> **Exercise directions**:
The entries below are to be restated exactly, and their images are to be omitted.

> **Data to use**:
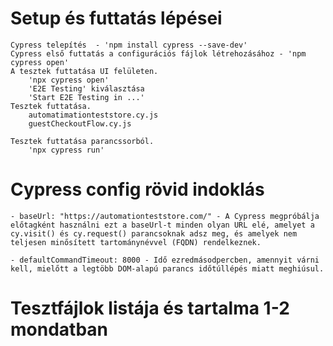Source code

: # Setup és futtatás lépései
    Cypress telepítés  - 'npm install cypress --save-dev'
    Cypress első futtatás a configurációs fájlok létrehozásához - 'npm cypress open'
    A tesztek futtatása UI felületen. 
        'npx cypress open'
        'E2E Testing' kiválasztása
        'Start E2E Testing in ...'
    Tesztek futtatása.
        automatimationteststore.cy.js
        guestCheckoutFlow.cy.js

    Tesztek futtatása parancssorból.
        'npx cypress run'

# Cypress config rövid indoklás
    - baseUrl: "https://automationteststore.com/" - A Cypress megpróbálja előtagként használni ezt a baseUrl-t minden olyan URL elé, amelyet a cy.visit() és cy.request() parancsoknak adsz meg, és amelyek nem teljesen minősített tartománynévvel (FQDN) rendelkeznek.
  
    - defaultCommandTimeout: 8000 - Idő ezredmásodpercben, amennyit várni kell, mielőtt a legtöbb DOM-alapú parancs időtúllépés miatt meghiúsul.

# Tesztfájlok listája és tartalma 1-2 mondatban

> **Solution to this problem**:
Source code

: # Setup és futtatás lépései
    Cypress telepítés  - 'npm install cypress --save-dev'
    Cypress első futtatás a configurációs fájlok létrehozásához - 'npm cypress open'
    A tesztek futtatása UI felületen. 
        'npx cypress open'
        'E2E Testing' kiválasztása
        'Start E2E Testing in ...'
    Tesztek futtatása.
        automatimationteststore.cy.js
        guestCheckoutFlow.cy.js

    Tesztek futtatása parancssorból.
        'npx cypress run'

# Cypress config rövid indoklás
    - baseUrl: "https://automationteststore.com/" - A Cypress megpróbálja előtagként használni ezt a baseUrl-t minden olyan URL elé, amelyet a cy.visit() és cy.request() parancsoknak adsz meg, és amelyek nem teljesen minősített tartománynévvel (FQDN) rendelkeznek.
  
    - defaultCommandTimeout: 8000 - Idő ezredmásodpercben, amennyit várni kell, mielőtt a legtöbb DOM-alapú parancs időtúllépés miatt meghiúsul.

# Tesztfájlok listája és tartalma 1-2 mondatban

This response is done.